How to Ship a Car Across the Country

by Contributor

Moving is a hectic time - shipping your car only adds more stress. Here's how to do it easily.

Decide when you want to move the car. It takes about the same amount of time as driving the distance yourself, but weather and other factors could easily combine to create a trip that takes a week.

Call several moving companies and tell them what kind of car you want to move, the locations you are moving from and to, and when you plan to move. Ask if the companies can provide you with references.

Check your top three choices with the Better Business Bureau.

Line up your move at least two weeks in advance. Make sure someone will be available on the pickup date to release the car to the carrier.

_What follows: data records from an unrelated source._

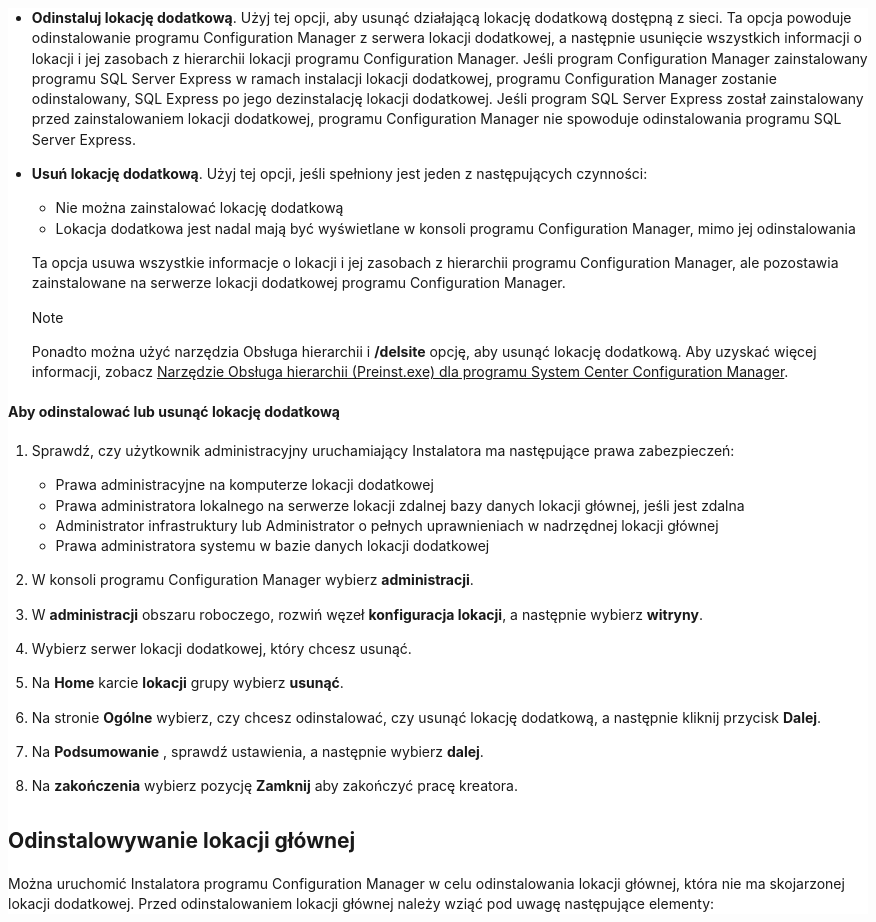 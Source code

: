 -   **Odinstaluj lokację dodatkową**. Użyj tej opcji, aby usunąć działającą lokację dodatkową dostępną z sieci. Ta opcja powoduje odinstalowanie programu Configuration Manager z serwera lokacji dodatkowej, a następnie usunięcie wszystkich informacji o lokacji i jej zasobach z hierarchii lokacji programu Configuration Manager. Jeśli program Configuration Manager zainstalowany programu SQL Server Express w ramach instalacji lokacji dodatkowej, programu Configuration Manager zostanie odinstalowany, SQL Express po jego dezinstalację lokacji dodatkowej. Jeśli program SQL Server Express został zainstalowany przed zainstalowaniem lokacji dodatkowej, programu Configuration Manager nie spowoduje odinstalowania programu SQL Server Express.  

-   **Usuń lokację dodatkową**. Użyj tej opcji, jeśli spełniony jest jeden z następujących czynności:  

    -   Nie można zainstalować lokację dodatkową  
    -   Lokacja dodatkowa jest nadal mają być wyświetlane w konsoli programu Configuration Manager, mimo jej odinstalowania

    Ta opcja usuwa wszystkie informacje o lokacji i jej zasobach z hierarchii programu Configuration Manager, ale pozostawia zainstalowane na serwerze lokacji dodatkowej programu Configuration Manager.  

    > [!NOTE]  
    >  Ponadto można użyć narzędzia Obsługa hierarchii i **/delsite** opcję, aby usunąć lokację dodatkową. Aby uzyskać więcej informacji, zobacz [Narzędzie Obsługa hierarchii (Preinst.exe) dla programu System Center Configuration Manager](../../../../core/servers/manage/hierarchy-maintenance-tool-preinst.exe.md).  

#### <a name="to-uninstall-or-delete-a-secondary-site"></a>Aby odinstalować lub usunąć lokację dodatkową  

1.  Sprawdź, czy użytkownik administracyjny uruchamiający Instalatora ma następujące prawa zabezpieczeń:  

    -   Prawa administracyjne na komputerze lokacji dodatkowej  
    -   Prawa administratora lokalnego na serwerze lokacji zdalnej bazy danych lokacji głównej, jeśli jest zdalna  
    -   Administrator infrastruktury lub Administrator o pełnych uprawnieniach w nadrzędnej lokacji głównej  
    -   Prawa administratora systemu w bazie danych lokacji dodatkowej  

2.  W konsoli programu Configuration Manager wybierz **administracji**.  
3.  W **administracji** obszaru roboczego, rozwiń węzeł **konfiguracja lokacji**, a następnie wybierz **witryny**.  
4.  Wybierz serwer lokacji dodatkowej, który chcesz usunąć.  
5.  Na **Home** karcie **lokacji** grupy wybierz **usunąć**.  
6.  Na stronie **Ogólne** wybierz, czy chcesz odinstalować, czy usunąć lokację dodatkową, a następnie kliknij przycisk **Dalej**.  
7.  Na **Podsumowanie** , sprawdź ustawienia, a następnie wybierz **dalej**.  
8.  Na **zakończenia** wybierz pozycję **Zamknij** aby zakończyć pracę kreatora.  

##  <a name="BKMK_UninstallPrimary"></a> Odinstalowywanie lokacji głównej  
Można uruchomić Instalatora programu Configuration Manager w celu odinstalowania lokacji głównej, która nie ma skojarzonej lokacji dodatkowej. Przed odinstalowaniem lokacji głównej należy wziąć pod uwagę następujące elementy:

Ask the mover what kind of insurance coverage the company has and if there's a deductible. Read the insurance policy carefully and ask for a copy.

Watch the mover carefully on moving day. The mover should fill out a bill of lading, which includes a report of the condition of your car before loading. Don't sign the form unless you agree with the report. Some unscrupulous carriers will note scratches and dents where there aren't any, just in case new ones appear during the move.

Have a cashier's check handy with your deposit or prepayment to give to the mover on the pickup date. Some companies want to be paid at the office, so make sure you know well in advance how payment will be made.

Ask for pickup and delivery time estimates. Get any promises - including what the company will do if the promises are broken - in writing.

Remember that a car carrier is about 75 feet long. It may be impossible for the driver to get the rig into an apartment complex driveway. Even some residential areas pose problems with wires, trees and local laws. In that case, the driver may ask you to bring the car to a nearby parking lot.

Remove all of your personal belongings from the car. They are not covered by the carrier's insurance.

Check the car at delivery and note any problems on the delivery report. Once the car has been signed for, you will have a hard time making a claim for damages not noted at delivery.


  • check Carrier drivers have road conditions, weather, traffic, checkpoint inspections and other pickups and deliveries to worry about. They do their best to deliver vehicles on time but can't control many of these factors.
  • check Find out if your insurance company will cover your car while it's being moved. Most movers insure up to the Kelley Blue Book value against theft or damage, but you will be required to purchase additional insurance if your car is worth more than that.


  • close Read the shipping order and bill of lading. These documents tell you what the mover is and is not responsible for.